#8 Dancing with the Stars
Yeah, sorry – I don’t care if it’s remarkably popular. Dancing with the Stars is schlock for mass consumption. The dancing is generally mediocre, the episodes go on forever, and every time I watch it for a couple of minutes, I feel like an old grandma. Dancing with the Stars is a show for people too lazy to watch anything that requires even the smallest modicum of brain power. Seriously – why are millions upon millions of people watching g-list celebrities dance?
#7 The Hills
I’m told that people are actually addicted to The Hills. I suppose I can see why. Good-looking people, intriguing setting, high production values. Fake reality passing itself off as reality is weird enough, but these people aren’t doing anything. Also, any show that gives such vacuous and awful humans as Spencer and Heidi any screen time deserves placement on multiple “Worst Of” lists.
HBO might as well have named Entourage’s fifth season finale “Deus Ex Machina.” Really – Vince just lands himself the lead role in a new Martin Scorsese movie based off of some dailies? This was the most unbelievable plot point in a show known for its unbelievable plot points. I used to love Entourage, and following a once-prominent actor during the nadir of his career was a story worth following, but no – HBO gave Vince and the boys an unearned return to glory.
#5 Hole in the Wall
Hole in the Wall is funny in one-minute YouTube video form. That’s about it. To air hour-long episodes of people wearing form-fitting spaceman uniforms trying to fit through holes in walls represents a low point in reality programming. FOX was betting on the American people being a lot dumber than they actually are. We’re pretty stupid, just not stupid enough for Hole in the Wall. Give us a decade or two – we’ll probably get there eventually.
It’s surprising to see so many people remain loyal to Heroes, a show that peaked in its first season and has gone straight downhill since. The whole “Villains” story-line has been nothing but a disaster, story-lines becoming muddled and difficult to comprehend and featuring characters that absolutely no one likes. Maybe the return of Bryan Fuller will help turn the show around, but I’m not holding my breath.
#3 That’s Amore!
It’s almost impossible to comprehend a more contrived dating show than That’s Amore. Starring Domenico, a cast-off from A Shot at Love With Tila Tequila, an Italian import. The dating show put its contestants (and their parents) through some incredibly demeaning and pointless competitions, including one where they had to suck the cream out of canolis.
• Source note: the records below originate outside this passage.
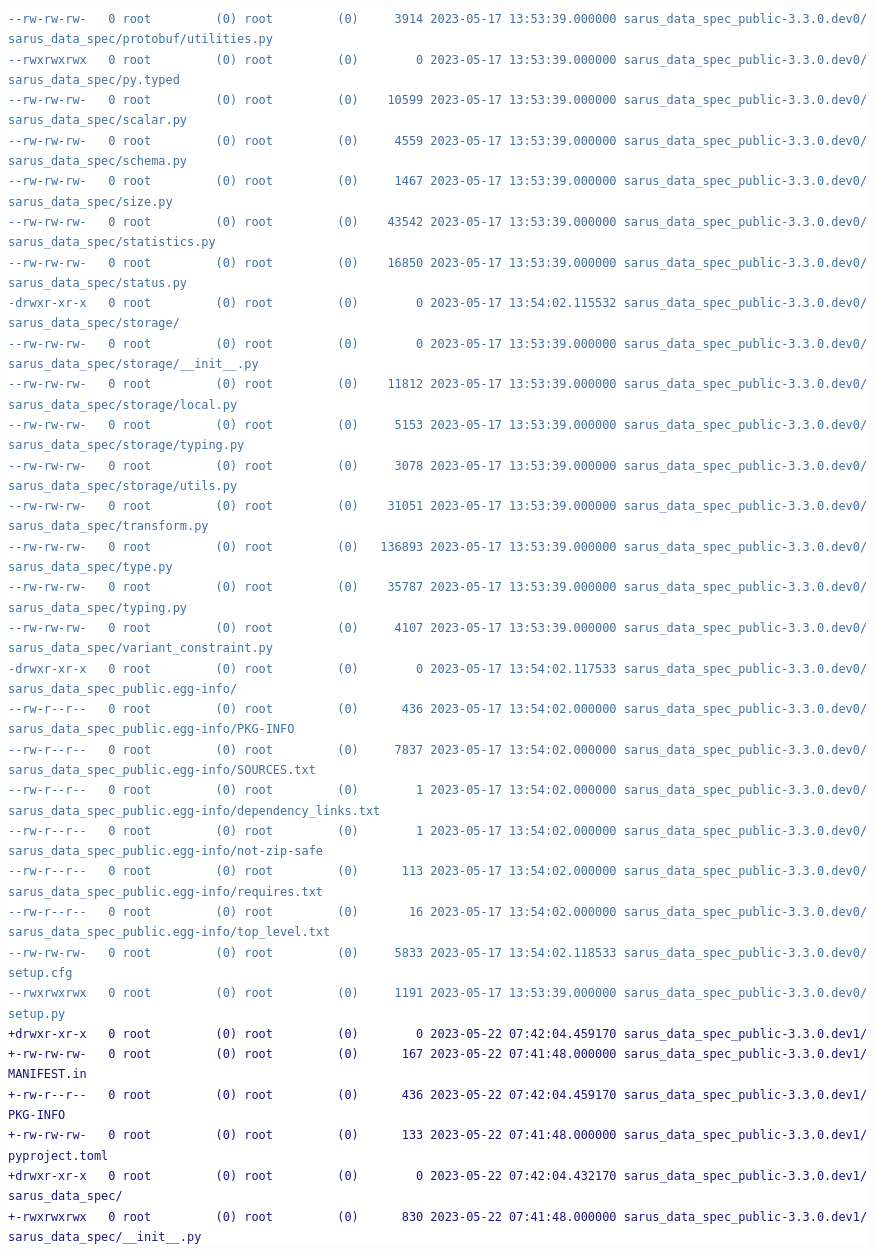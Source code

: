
 ```diff
--rw-rw-rw-   0 root         (0) root         (0)     3914 2023-05-17 13:53:39.000000 sarus_data_spec_public-3.3.0.dev0/sarus_data_spec/protobuf/utilities.py
--rwxrwxrwx   0 root         (0) root         (0)        0 2023-05-17 13:53:39.000000 sarus_data_spec_public-3.3.0.dev0/sarus_data_spec/py.typed
--rw-rw-rw-   0 root         (0) root         (0)    10599 2023-05-17 13:53:39.000000 sarus_data_spec_public-3.3.0.dev0/sarus_data_spec/scalar.py
--rw-rw-rw-   0 root         (0) root         (0)     4559 2023-05-17 13:53:39.000000 sarus_data_spec_public-3.3.0.dev0/sarus_data_spec/schema.py
--rw-rw-rw-   0 root         (0) root         (0)     1467 2023-05-17 13:53:39.000000 sarus_data_spec_public-3.3.0.dev0/sarus_data_spec/size.py
--rw-rw-rw-   0 root         (0) root         (0)    43542 2023-05-17 13:53:39.000000 sarus_data_spec_public-3.3.0.dev0/sarus_data_spec/statistics.py
--rw-rw-rw-   0 root         (0) root         (0)    16850 2023-05-17 13:53:39.000000 sarus_data_spec_public-3.3.0.dev0/sarus_data_spec/status.py
-drwxr-xr-x   0 root         (0) root         (0)        0 2023-05-17 13:54:02.115532 sarus_data_spec_public-3.3.0.dev0/sarus_data_spec/storage/
--rw-rw-rw-   0 root         (0) root         (0)        0 2023-05-17 13:53:39.000000 sarus_data_spec_public-3.3.0.dev0/sarus_data_spec/storage/__init__.py
--rw-rw-rw-   0 root         (0) root         (0)    11812 2023-05-17 13:53:39.000000 sarus_data_spec_public-3.3.0.dev0/sarus_data_spec/storage/local.py
--rw-rw-rw-   0 root         (0) root         (0)     5153 2023-05-17 13:53:39.000000 sarus_data_spec_public-3.3.0.dev0/sarus_data_spec/storage/typing.py
--rw-rw-rw-   0 root         (0) root         (0)     3078 2023-05-17 13:53:39.000000 sarus_data_spec_public-3.3.0.dev0/sarus_data_spec/storage/utils.py
--rw-rw-rw-   0 root         (0) root         (0)    31051 2023-05-17 13:53:39.000000 sarus_data_spec_public-3.3.0.dev0/sarus_data_spec/transform.py
--rw-rw-rw-   0 root         (0) root         (0)   136893 2023-05-17 13:53:39.000000 sarus_data_spec_public-3.3.0.dev0/sarus_data_spec/type.py
--rw-rw-rw-   0 root         (0) root         (0)    35787 2023-05-17 13:53:39.000000 sarus_data_spec_public-3.3.0.dev0/sarus_data_spec/typing.py
--rw-rw-rw-   0 root         (0) root         (0)     4107 2023-05-17 13:53:39.000000 sarus_data_spec_public-3.3.0.dev0/sarus_data_spec/variant_constraint.py
-drwxr-xr-x   0 root         (0) root         (0)        0 2023-05-17 13:54:02.117533 sarus_data_spec_public-3.3.0.dev0/sarus_data_spec_public.egg-info/
--rw-r--r--   0 root         (0) root         (0)      436 2023-05-17 13:54:02.000000 sarus_data_spec_public-3.3.0.dev0/sarus_data_spec_public.egg-info/PKG-INFO
--rw-r--r--   0 root         (0) root         (0)     7837 2023-05-17 13:54:02.000000 sarus_data_spec_public-3.3.0.dev0/sarus_data_spec_public.egg-info/SOURCES.txt
--rw-r--r--   0 root         (0) root         (0)        1 2023-05-17 13:54:02.000000 sarus_data_spec_public-3.3.0.dev0/sarus_data_spec_public.egg-info/dependency_links.txt
--rw-r--r--   0 root         (0) root         (0)        1 2023-05-17 13:54:02.000000 sarus_data_spec_public-3.3.0.dev0/sarus_data_spec_public.egg-info/not-zip-safe
--rw-r--r--   0 root         (0) root         (0)      113 2023-05-17 13:54:02.000000 sarus_data_spec_public-3.3.0.dev0/sarus_data_spec_public.egg-info/requires.txt
--rw-r--r--   0 root         (0) root         (0)       16 2023-05-17 13:54:02.000000 sarus_data_spec_public-3.3.0.dev0/sarus_data_spec_public.egg-info/top_level.txt
--rw-rw-rw-   0 root         (0) root         (0)     5833 2023-05-17 13:54:02.118533 sarus_data_spec_public-3.3.0.dev0/setup.cfg
--rwxrwxrwx   0 root         (0) root         (0)     1191 2023-05-17 13:53:39.000000 sarus_data_spec_public-3.3.0.dev0/setup.py
+drwxr-xr-x   0 root         (0) root         (0)        0 2023-05-22 07:42:04.459170 sarus_data_spec_public-3.3.0.dev1/
+-rw-rw-rw-   0 root         (0) root         (0)      167 2023-05-22 07:41:48.000000 sarus_data_spec_public-3.3.0.dev1/MANIFEST.in
+-rw-r--r--   0 root         (0) root         (0)      436 2023-05-22 07:42:04.459170 sarus_data_spec_public-3.3.0.dev1/PKG-INFO
+-rw-rw-rw-   0 root         (0) root         (0)      133 2023-05-22 07:41:48.000000 sarus_data_spec_public-3.3.0.dev1/pyproject.toml
+drwxr-xr-x   0 root         (0) root         (0)        0 2023-05-22 07:42:04.432170 sarus_data_spec_public-3.3.0.dev1/sarus_data_spec/
+-rwxrwxrwx   0 root         (0) root         (0)      830 2023-05-22 07:41:48.000000 sarus_data_spec_public-3.3.0.dev1/sarus_data_spec/__init__.py
```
Believe it or not, it was even more disgusting than it sounds.
#2 Knight Rider
Only NBC would think this a good idea. Let’s bring back a cult joke of a show like Knight Rider, a show about a talking car that used to star David Hasslehoff, and update it for modern audiences. The try-out for Knight Rider was a TV movie that was critically lambasted for its idiocy, but this didn’t bother NBC and they brought it to series. Now, it is a laughing-stock. I’m depressed just thinking about it. Figure it out, NBC.
#1 Paris Hilton’s My New BFF
Paris Hilton’s My New BFF is a series that should not exist in a modern society. The mere idea of the show, that a talentless whore like Paris Hilton needs a new best friend, is abominable in its own right. People should not want to be Paris Hilton’s friend. People should not want to watch people trying to become Paris Hilton’s friend. That the show existed at all is reason enough to swear off cable reality shows once and for all. Can we let this genre die, everyone?